EXERCISE DIRECTIONS =
In full and without alteration, print the records below, minus any images.

┏━━

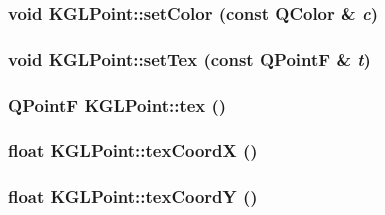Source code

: \hypertarget{class_k_g_l_point_b03b0a3565b23a9dc914e877ccde23e9}{
\subsubsection[{setColor}]{\setlength{\rightskip}{0pt plus 5cm}void KGLPoint::setColor (const QColor \& {\em c})}}
\label{class_k_g_l_point_b03b0a3565b23a9dc914e877ccde23e9}


\hypertarget{class_k_g_l_point_2670bdba8e0274cacd1034fa048dbf64}{
\subsubsection[{setTex}]{\setlength{\rightskip}{0pt plus 5cm}void KGLPoint::setTex (const QPointF \& {\em t})}}
\label{class_k_g_l_point_2670bdba8e0274cacd1034fa048dbf64}


\hypertarget{class_k_g_l_point_75e4837c809e80d80d93df8009a79b39}{
\subsubsection[{tex}]{\setlength{\rightskip}{0pt plus 5cm}QPointF KGLPoint::tex ()}}
\label{class_k_g_l_point_75e4837c809e80d80d93df8009a79b39}


\hypertarget{class_k_g_l_point_997327431417659d02cae5f3c0c91297}{
\subsubsection[{texCoordX}]{\setlength{\rightskip}{0pt plus 5cm}float KGLPoint::texCoordX ()}}
\label{class_k_g_l_point_997327431417659d02cae5f3c0c91297}


\hypertarget{class_k_g_l_point_b9202127decfa0165dc49903a28e6ae9}{
\subsubsection[{texCoordY}]{\setlength{\rightskip}{0pt plus 5cm}float KGLPoint::texCoordY ()}}
\label{class_k_g_l_point_b9202127decfa0165dc49903a28e6ae9}


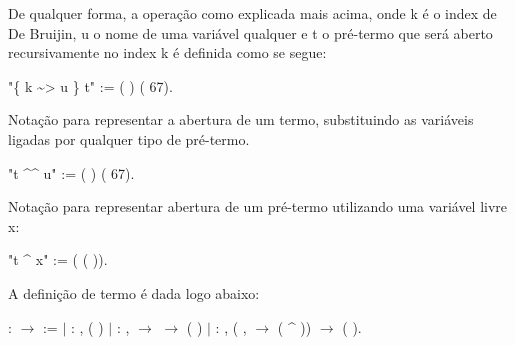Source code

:  De qualquer forma, a operação como explicada mais acima, onde k é o index de De Bruijin,
u o nome de uma variável qualquer e t o pré-termo que será aberto recursivamente no index k é 
definida como se segue:\begin{coqdoccode}
\coqdocemptyline
\coqdocnoindent
{} "\{ k \~{}> u \} t" := (   ) (  67).\coqdoceol
\coqdocemptyline
\coqdocemptyline
\end{coqdoccode}
Notação para representar a abertura de um termo, substituindo as variáveis ligadas
por qualquer tipo de pré-termo.\begin{coqdoccode}
\coqdocemptyline
\coqdocnoindent
{} "t \^{}\^{} u" := (  ) (  67).\coqdoceol
\coqdocemptyline
\end{coqdoccode}
Notação para representar abertura de um pré-termo utilizando uma variável livre
x:\begin{coqdoccode}
\coqdocemptyline
\coqdocnoindent
{} "t \^{} x" := (  ( )).\coqdoceol
\coqdocemptyline
\coqdocemptyline
\end{coqdoccode}
A definição de termo é dada logo abaixo:\begin{coqdoccode}
\coqdocemptyline
\coqdocnoindent
{}  :  \ensuremath{\rightarrow}  :=\coqdoceol
\coqdocindent{1.00em}
\ensuremath{|}  : \coqdockw{\ensuremath{\forall}} ,\coqdoceol
\coqdocindent{3.00em}
 ( )\coqdoceol
\coqdocindent{1.00em}
\ensuremath{|}  : \coqdockw{\ensuremath{\forall}}  ,\coqdoceol
\coqdocindent{3.00em}
  \ensuremath{\rightarrow} \coqdoceol
\coqdocindent{3.00em}
  \ensuremath{\rightarrow} \coqdoceol
\coqdocindent{3.00em}
 (  )\coqdoceol
\coqdocindent{1.00em}
\ensuremath{|}  : \coqdockw{\ensuremath{\forall}}  ,\coqdoceol
\coqdocindent{3.00em}
(\coqdockw{\ensuremath{\forall}} ,    \ensuremath{\rightarrow}  ( \^{} )) \ensuremath{\rightarrow}\coqdoceol
\coqdocindent{3.00em}
 ( ).\coqdoceol
\coqdocemptyline
\end{coqdoccode}
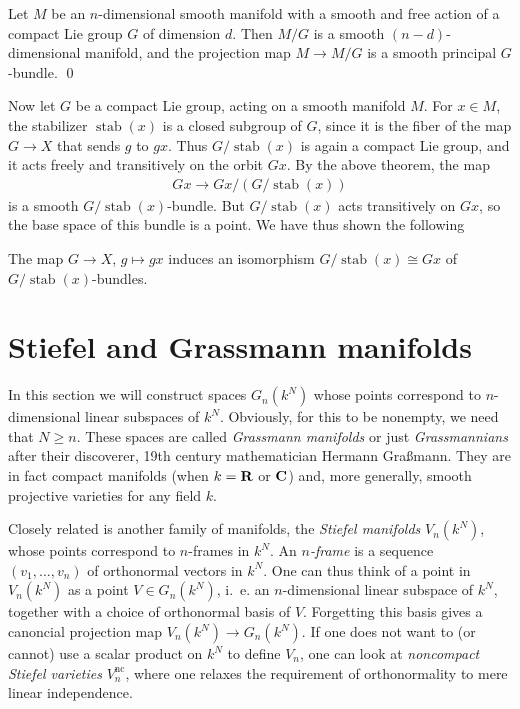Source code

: \documentclass[a4paper,openany]{scrbook}
\DeclareMathOperator{\stab}{stab}
\begin{document}
\begin{thm} \label{thm:freeLiegroupaction}
Let $M$ be an $n$-dimensional smooth manifold with a smooth and free action of a compact Lie group $G$ of dimension $d$. Then $M/G$ is a smooth $(n-d)$-dimensional manifold, and the projection map $M \to M/G$ is a smooth principal $G$-bundle. \qed
\end{thm}

Now let $G$ be a compact Lie group, acting on a smooth manifold $M$. For $x \in M$, the stabilizer $\stab(x)$ is a closed subgroup of $G$, since it is the fiber of the map $G \to X$ that sends $g$ to $gx$. Thus $G/ \stab(x)$ is again a compact Lie group, and it acts freely and transitively on the orbit $Gx$. By the above theorem, the map
\begin{align*}
Gx \to Gx / (G/\stab(x))
\end{align*}
is a smooth $G/\stab(x)$-bundle. But $G/\stab(x)$ acts transitively on $Gx$, so the base space of this bundle is a point. We have thus shown the following
\begin{corollary}
	The map $G \to X$, $g \mapsto gx$ induces an isomorphism $G/\stab(x) \cong Gx$ of $G/\stab(x)$-bundles.
\end{corollary}	


\section{Stiefel and Grassmann manifolds}\label{sec:stiefelgrassmann}

In this section we will construct spaces $G_n(k^N)$ whose points correspond to $n$-dimensional linear subspaces of $k^N$. Obviously, for this to be nonempty, we need that $N \geq n$. These spaces are called \emph{Grassmann manifolds} or just \emph{Grassmannians} after their discoverer, 19th century mathematician Hermann Graßmann. They are in fact compact manifolds (when $k=\mathbf R$ or $\mathbf C$) and, more generally, smooth projective varieties for any field $k$.

Closely related is another family of manifolds, the \emph{Stiefel manifolds} $V_n(k^N)$, whose points correspond to $n$-frames in $k^N$. An \emph{$n$-frame} is a sequence $(v_1,\dots,v_n)$ of orthonormal vectors in $k^N$. One can thus think of a point in $V_n(k^N)$ as a point $V \in G_n(k^N)$, i.~e. an $n$-dimensional linear subspace of $k^N$, together with a choice of orthonormal basis of $V$. Forgetting this basis gives a canoncial projection map $V_n(k^N) \to G_n(k^N)$. If one does not want to (or cannot) use a scalar product on $k^N$ to define $V_n$, one can look at \emph{noncompact Stiefel varieties} $V_n^{\operatorname{nc}}$, where one relaxes the requirement of orthonormality to mere linear independence.
\end{document}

┗━━

PROBLEM SOLUTION =
Source code

: \hypertarget{class_k_g_l_point_b03b0a3565b23a9dc914e877ccde23e9}{
\subsubsection[{setColor}]{\setlength{\rightskip}{0pt plus 5cm}void KGLPoint::setColor (const QColor \& {\em c})}}
\label{class_k_g_l_point_b03b0a3565b23a9dc914e877ccde23e9}


\hypertarget{class_k_g_l_point_2670bdba8e0274cacd1034fa048dbf64}{
\subsubsection[{setTex}]{\setlength{\rightskip}{0pt plus 5cm}void KGLPoint::setTex (const QPointF \& {\em t})}}
\label{class_k_g_l_point_2670bdba8e0274cacd1034fa048dbf64}


\hypertarget{class_k_g_l_point_75e4837c809e80d80d93df8009a79b39}{
\subsubsection[{tex}]{\setlength{\rightskip}{0pt plus 5cm}QPointF KGLPoint::tex ()}}
\label{class_k_g_l_point_75e4837c809e80d80d93df8009a79b39}


\hypertarget{class_k_g_l_point_997327431417659d02cae5f3c0c91297}{
\subsubsection[{texCoordX}]{\setlength{\rightskip}{0pt plus 5cm}float KGLPoint::texCoordX ()}}
\label{class_k_g_l_point_997327431417659d02cae5f3c0c91297}


\hypertarget{class_k_g_l_point_b9202127decfa0165dc49903a28e6ae9}{
\subsubsection[{texCoordY}]{\setlength{\rightskip}{0pt plus 5cm}float KGLPoint::texCoordY ()}}
\label{class_k_g_l_point_b9202127decfa0165dc49903a28e6ae9}


Source code

:  De qualquer forma, a operação como explicada mais acima, onde k é o index de De Bruijin,
u o nome de uma variável qualquer e t o pré-termo que será aberto recursivamente no index k é 
definida como se segue:\begin{coqdoccode}
\coqdocemptyline
\coqdocnoindent
{} "\{ k \~{}> u \} t" := (   ) (  67).\coqdoceol
\coqdocemptyline
\coqdocemptyline
\end{coqdoccode}
Notação para representar a abertura de um termo, substituindo as variáveis ligadas
por qualquer tipo de pré-termo.\begin{coqdoccode}
\coqdocemptyline
\coqdocnoindent
{} "t \^{}\^{} u" := (  ) (  67).\coqdoceol
\coqdocemptyline
\end{coqdoccode}
Notação para representar abertura de um pré-termo utilizando uma variável livre
x:\begin{coqdoccode}
\coqdocemptyline
\coqdocnoindent
{} "t \^{} x" := (  ( )).\coqdoceol
\coqdocemptyline
\coqdocemptyline
\end{coqdoccode}
A definição de termo é dada logo abaixo:\begin{coqdoccode}
\coqdocemptyline
\coqdocnoindent
{}  :  \ensuremath{\rightarrow}  :=\coqdoceol
\coqdocindent{1.00em}
\ensuremath{|}  : \coqdockw{\ensuremath{\forall}} ,\coqdoceol
\coqdocindent{3.00em}
 ( )\coqdoceol
\coqdocindent{1.00em}
\ensuremath{|}  : \coqdockw{\ensuremath{\forall}}  ,\coqdoceol
\coqdocindent{3.00em}
  \ensuremath{\rightarrow} \coqdoceol
\coqdocindent{3.00em}
  \ensuremath{\rightarrow} \coqdoceol
\coqdocindent{3.00em}
 (  )\coqdoceol
\coqdocindent{1.00em}
\ensuremath{|}  : \coqdockw{\ensuremath{\forall}}  ,\coqdoceol
\coqdocindent{3.00em}
(\coqdockw{\ensuremath{\forall}} ,    \ensuremath{\rightarrow}  ( \^{} )) \ensuremath{\rightarrow}\coqdoceol
\coqdocindent{3.00em}
 ( ).\coqdoceol
\coqdocemptyline
\end{coqdoccode}
Source code

: \documentclass[a4paper,openany]{scrbook}
\DeclareMathOperator{\stab}{stab}
\begin{document}
\begin{thm} \label{thm:freeLiegroupaction}
Let $M$ be an $n$-dimensional smooth manifold with a smooth and free action of a compact Lie group $G$ of dimension $d$. Then $M/G$ is a smooth $(n-d)$-dimensional manifold, and the projection map $M \to M/G$ is a smooth principal $G$-bundle. \qed
\end{thm}

Now let $G$ be a compact Lie group, acting on a smooth manifold $M$. For $x \in M$, the stabilizer $\stab(x)$ is a closed subgroup of $G$, since it is the fiber of the map $G \to X$ that sends $g$ to $gx$. Thus $G/ \stab(x)$ is again a compact Lie group, and it acts freely and transitively on the orbit $Gx$. By the above theorem, the map
\begin{align*}
Gx \to Gx / (G/\stab(x))
\end{align*}
is a smooth $G/\stab(x)$-bundle. But $G/\stab(x)$ acts transitively on $Gx$, so the base space of this bundle is a point. We have thus shown the following
\begin{corollary}
	The map $G \to X$, $g \mapsto gx$ induces an isomorphism $G/\stab(x) \cong Gx$ of $G/\stab(x)$-bundles.
\end{corollary}	


\section{Stiefel and Grassmann manifolds}\label{sec:stiefelgrassmann}

In this section we will construct spaces $G_n(k^N)$ whose points correspond to $n$-dimensional linear subspaces of $k^N$. Obviously, for this to be nonempty, we need that $N \geq n$. These spaces are called \emph{Grassmann manifolds} or just \emph{Grassmannians} after their discoverer, 19th century mathematician Hermann Graßmann. They are in fact compact manifolds (when $k=\mathbf R$ or $\mathbf C$) and, more generally, smooth projective varieties for any field $k$.

Closely related is another family of manifolds, the \emph{Stiefel manifolds} $V_n(k^N)$, whose points correspond to $n$-frames in $k^N$. An \emph{$n$-frame} is a sequence $(v_1,\dots,v_n)$ of orthonormal vectors in $k^N$. One can thus think of a point in $V_n(k^N)$ as a point $V \in G_n(k^N)$, i.~e. an $n$-dimensional linear subspace of $k^N$, together with a choice of orthonormal basis of $V$. Forgetting this basis gives a canoncial projection map $V_n(k^N) \to G_n(k^N)$. If one does not want to (or cannot) use a scalar product on $k^N$ to define $V_n$, one can look at \emph{noncompact Stiefel varieties} $V_n^{\operatorname{nc}}$, where one relaxes the requirement of orthonormality to mere linear independence.
\end{document}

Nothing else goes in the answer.